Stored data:
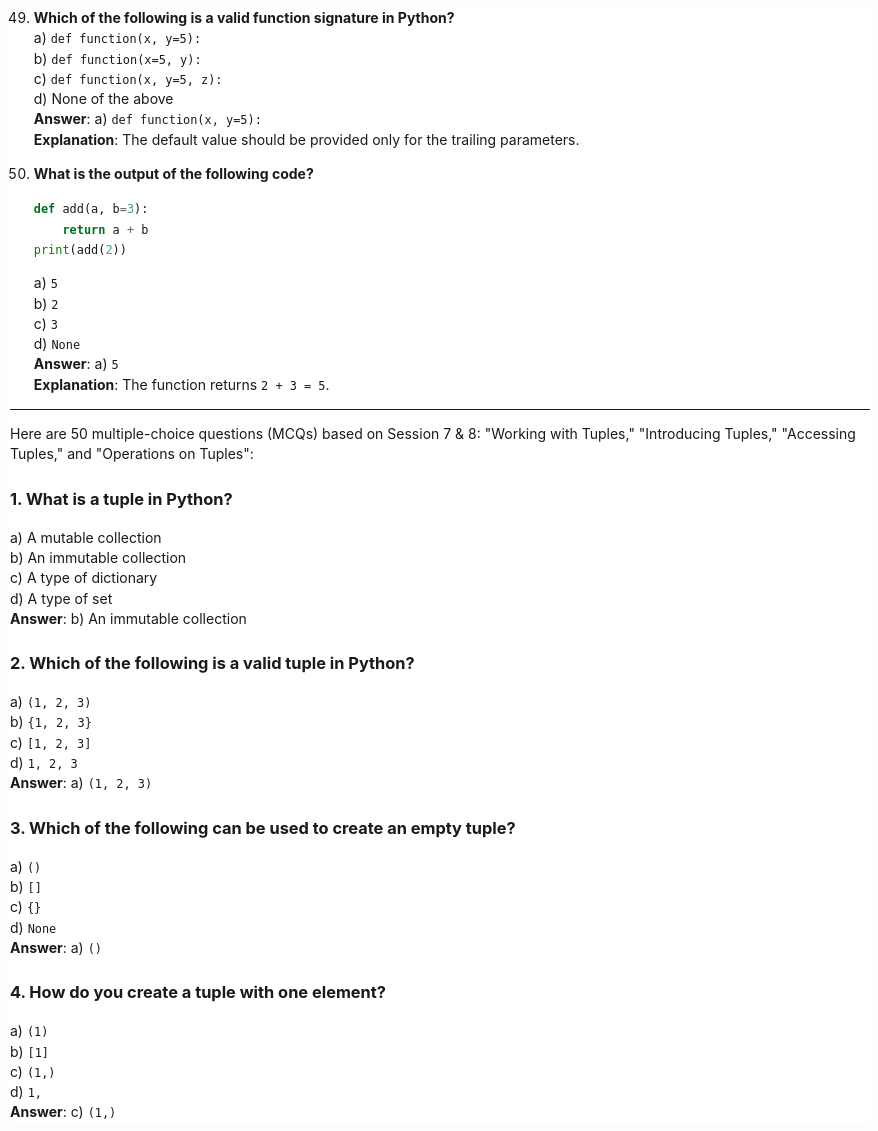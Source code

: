49. **Which of the following is a valid function signature in Python?**  
    a) `def function(x, y=5):`  
    b) `def function(x=5, y):`  
    c) `def function(x, y=5, z):`  
    d) None of the above  
    **Answer**: a) `def function(x, y=5):`  
    **Explanation**: The default value should be provided only for the trailing parameters.

50. **What is the output of the following code?**  
    ```python
    def add(a, b=3):
        return a + b
    print(add(2))
    ```  
    a) `5`  
    b) `2`  
    c) `3`  
    d) `None`  
    **Answer**: a) `5`  
    **Explanation**: The function returns `2 + 3 = 5`.

---

Here are 50 multiple-choice questions (MCQs) based on Session 7 & 8: "Working with Tuples," "Introducing Tuples," "Accessing Tuples," and "Operations on Tuples":

### 1. **What is a tuple in Python?**
   a) A mutable collection  
   b) An immutable collection  
   c) A type of dictionary  
   d) A type of set  
   **Answer**: b) An immutable collection

### 2. **Which of the following is a valid tuple in Python?**
   a) `(1, 2, 3)`  
   b) `{1, 2, 3}`  
   c) `[1, 2, 3]`  
   d) `1, 2, 3`  
   **Answer**: a) `(1, 2, 3)`

### 3. **Which of the following can be used to create an empty tuple?**
   a) `()`  
   b) `[]`  
   c) `{}`  
   d) `None`  
   **Answer**: a) `()`

### 4. **How do you create a tuple with one element?**
   a) `(1)`  
   b) `[1]`  
   c) `(1,)`  
   d) `1,`  
   **Answer**: c) `(1,)`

Activity
Exactly the lines from the one containing "Here are 50" through the end of the records above are to be printed, and no others.

Written response
Here are 50 multiple-choice questions (MCQs) based on Session 7 & 8: "Working with Tuples," "Introducing Tuples," "Accessing Tuples," and "Operations on Tuples":

### 1. **What is a tuple in Python?**
   a) A mutable collection  
   b) An immutable collection  
   c) A type of dictionary  
   d) A type of set  
   **Answer**: b) An immutable collection

### 2. **Which of the following is a valid tuple in Python?**
   a) `(1, 2, 3)`  
   b) `{1, 2, 3}`  
   c) `[1, 2, 3]`  
   d) `1, 2, 3`  
   **Answer**: a) `(1, 2, 3)`

### 3. **Which of the following can be used to create an empty tuple?**
   a) `()`  
   b) `[]`  
   c) `{}`  
   d) `None`  
   **Answer**: a) `()`

### 4. **How do you create a tuple with one element?**
   a) `(1)`  
   b) `[1]`  
   c) `(1,)`  
   d) `1,`  
   **Answer**: c) `(1,)`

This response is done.